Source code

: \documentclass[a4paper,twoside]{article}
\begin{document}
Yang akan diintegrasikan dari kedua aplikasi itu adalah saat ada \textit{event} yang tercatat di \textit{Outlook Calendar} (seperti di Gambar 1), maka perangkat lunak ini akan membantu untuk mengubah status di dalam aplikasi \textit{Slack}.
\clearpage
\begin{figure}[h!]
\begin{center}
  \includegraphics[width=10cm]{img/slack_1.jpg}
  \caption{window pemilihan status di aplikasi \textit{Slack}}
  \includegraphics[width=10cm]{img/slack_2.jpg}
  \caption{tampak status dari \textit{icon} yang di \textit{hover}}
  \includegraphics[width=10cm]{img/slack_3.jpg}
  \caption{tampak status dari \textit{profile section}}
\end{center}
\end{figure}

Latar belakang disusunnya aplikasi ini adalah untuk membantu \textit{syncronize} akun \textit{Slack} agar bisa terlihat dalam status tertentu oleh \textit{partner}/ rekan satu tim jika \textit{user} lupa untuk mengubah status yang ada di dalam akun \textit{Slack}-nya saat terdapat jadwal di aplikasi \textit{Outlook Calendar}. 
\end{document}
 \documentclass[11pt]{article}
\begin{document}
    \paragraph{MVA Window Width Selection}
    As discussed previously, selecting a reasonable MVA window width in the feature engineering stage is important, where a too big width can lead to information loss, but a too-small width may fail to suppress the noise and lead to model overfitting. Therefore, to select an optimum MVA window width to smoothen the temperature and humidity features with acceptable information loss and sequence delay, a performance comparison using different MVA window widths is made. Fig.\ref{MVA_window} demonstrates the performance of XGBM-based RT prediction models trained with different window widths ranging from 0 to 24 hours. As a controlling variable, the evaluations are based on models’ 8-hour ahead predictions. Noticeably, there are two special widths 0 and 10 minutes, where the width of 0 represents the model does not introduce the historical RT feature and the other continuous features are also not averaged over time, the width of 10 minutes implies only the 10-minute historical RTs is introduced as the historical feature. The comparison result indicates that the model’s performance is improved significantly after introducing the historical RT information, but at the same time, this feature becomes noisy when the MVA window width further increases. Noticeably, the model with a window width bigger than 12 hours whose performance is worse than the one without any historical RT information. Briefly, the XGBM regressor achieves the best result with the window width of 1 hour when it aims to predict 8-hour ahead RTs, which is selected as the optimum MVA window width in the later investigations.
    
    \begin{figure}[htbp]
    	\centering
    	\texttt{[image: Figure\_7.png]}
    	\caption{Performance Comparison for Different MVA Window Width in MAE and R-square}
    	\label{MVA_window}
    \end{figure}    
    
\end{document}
++++++++++++++++++++
__EXERCISE__
Return each line of the preceding material in which "yang" can be found.

__SOLUTION TO THE PROBLEM__
Yang akan diintegrasikan dari kedua aplikasi itu adalah saat ada \textit{event} yang tercatat di \textit{Outlook Calendar} (seperti di Gambar 1), maka perangkat lunak ini akan membantu untuk mengubah status di dalam aplikasi \textit{Slack}.
  \caption{tampak status dari \textit{icon} yang di \textit{hover}}
Latar belakang disusunnya aplikasi ini adalah untuk membantu \textit{syncronize} akun \textit{Slack} agar bisa terlihat dalam status tertentu oleh \textit{partner}/ rekan satu tim jika \textit{user} lupa untuk mengubah status yang ada di dalam akun \textit{Slack}-nya saat terdapat jadwal di aplikasi \textit{Outlook Calendar}. 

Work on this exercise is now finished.